In der finta giardiniera schließlich gibt es drei Arien (Nr.8, 14 und 25), die in
Wirklichkeit dadurch, dass sie an einen (oder zwei) auf das Gesungene sichtbar
oder hörbar reagierenden(-de) Mitspieler gerichtet sind – als „Pseudo-Ensembles“
funktionieren. Diese Praxis geht auf Goldoni zurück und wird auch durch Da Ponte
angewendet, zum Beispiel in Susannas Arie „Venite, inginocchiatevi“ (Figaro), die
man sich ohne Reaktionen der Gräfin und des Cherubino nicht vorstellen kann.
Auf einer Aufnahme müssen diese (improvisierten) Reaktionen natürlich deutlich
hörbar sein, den Zuhörer überraschen und möglicherweise irritieren.
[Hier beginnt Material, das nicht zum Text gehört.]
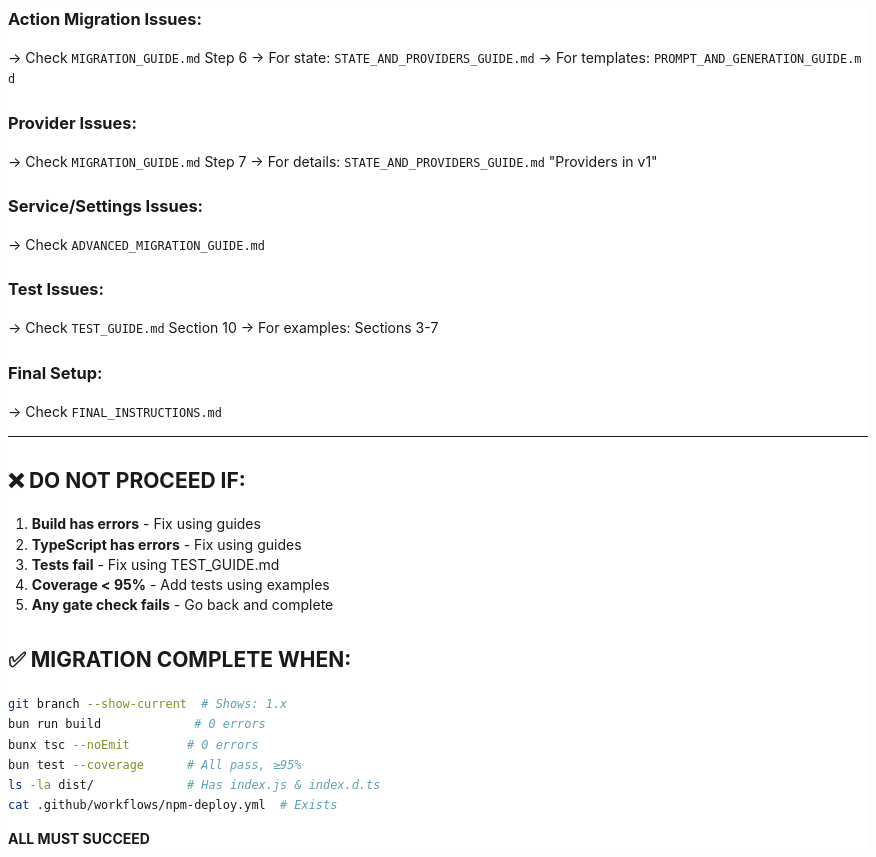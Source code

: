 ### Action Migration Issues:
→ Check `MIGRATION_GUIDE.md` Step 6
→ For state: `STATE_AND_PROVIDERS_GUIDE.md`
→ For templates: `PROMPT_AND_GENERATION_GUIDE.md`

### Provider Issues:
→ Check `MIGRATION_GUIDE.md` Step 7
→ For details: `STATE_AND_PROVIDERS_GUIDE.md` "Providers in v1"

### Service/Settings Issues:
→ Check `ADVANCED_MIGRATION_GUIDE.md`

### Test Issues:
→ Check `TEST_GUIDE.md` Section 10
→ For examples: Sections 3-7

### Final Setup:
→ Check `FINAL_INSTRUCTIONS.md`

---

## ❌ DO NOT PROCEED IF:

1. **Build has errors** - Fix using guides
2. **TypeScript has errors** - Fix using guides
3. **Tests fail** - Fix using TEST_GUIDE.md
4. **Coverage < 95%** - Add tests using examples
5. **Any gate check fails** - Go back and complete

## ✅ MIGRATION COMPLETE WHEN:

```bash
git branch --show-current  # Shows: 1.x
bun run build             # 0 errors
bunx tsc --noEmit        # 0 errors
bun test --coverage      # All pass, ≥95%
ls -la dist/             # Has index.js & index.d.ts
cat .github/workflows/npm-deploy.yml  # Exists
```

**ALL MUST SUCCEED**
Ein paarmal
verlassen unsere singenden Schauspieler, in der Hitze des Spiels (und wie damals
üblicher als jetzt) den gedruckten Text des Librettos, sowie auch der mysteriöse
Prager Bearbeiter es ein einziges Mal (im Reprisenabschnitt der Nr.8) nicht lassen
kann, Mozarts musikalischen Text etwas zu ändern. Eine Sünde? Vielleicht aber
eine Sünde aus Liebe: „per amore“.
La finta giardiniera
Die Náme˘s˘ter-Fassung
Milada Jonášová
Die Tatsache, dass das Prager Publikum Mozarts Werk schon zu Lebzeiten des
Komponisten mit ungewöhnlicher Begeisterung und Verständnis aufgenommen
hat, ist allgemein bekannt. Prag spielte aber auch eine bedeutende Rolle in der
Überlieferung. Diesen Nachweis haben neueste Forschungen erbracht, wonach
die böhmische Metropole eine Schaltstelle bei der Verbreitung der Werke Mozarts
in ganz Europa gewesen war. Das belegen nicht nur frühe Prager Abschriften
der Partituren beispielsweise von Don Giovanni in Karlsruhe und Hamburg, von
Idomeneo in Florenz, von Le nozze di Figaro in Berlin, von Così fan tutte in Dresden
oder von La clemenza di Tito in Zürich. Die Sonderrolle Prags zeigt sich gerade auch
am Fall der Mozart-Oper La finta giardiniera. Mit ihrer Aufführung am 10. März 1796
bekam das Prager Publikum schon das achte Opernwerk Mozarts zu hören und zu
sehen. Denn zuvor waren in der böhmischen Hauptstadt bereits Inszenierungen
von Die Entführung aus dem Serail, Le nozze di Figaro, Don Giovanni, Così fan tutte,
La clemenza di Tito, Die Zauberflöte und Der Schauspieldirektor aufgeführt worden.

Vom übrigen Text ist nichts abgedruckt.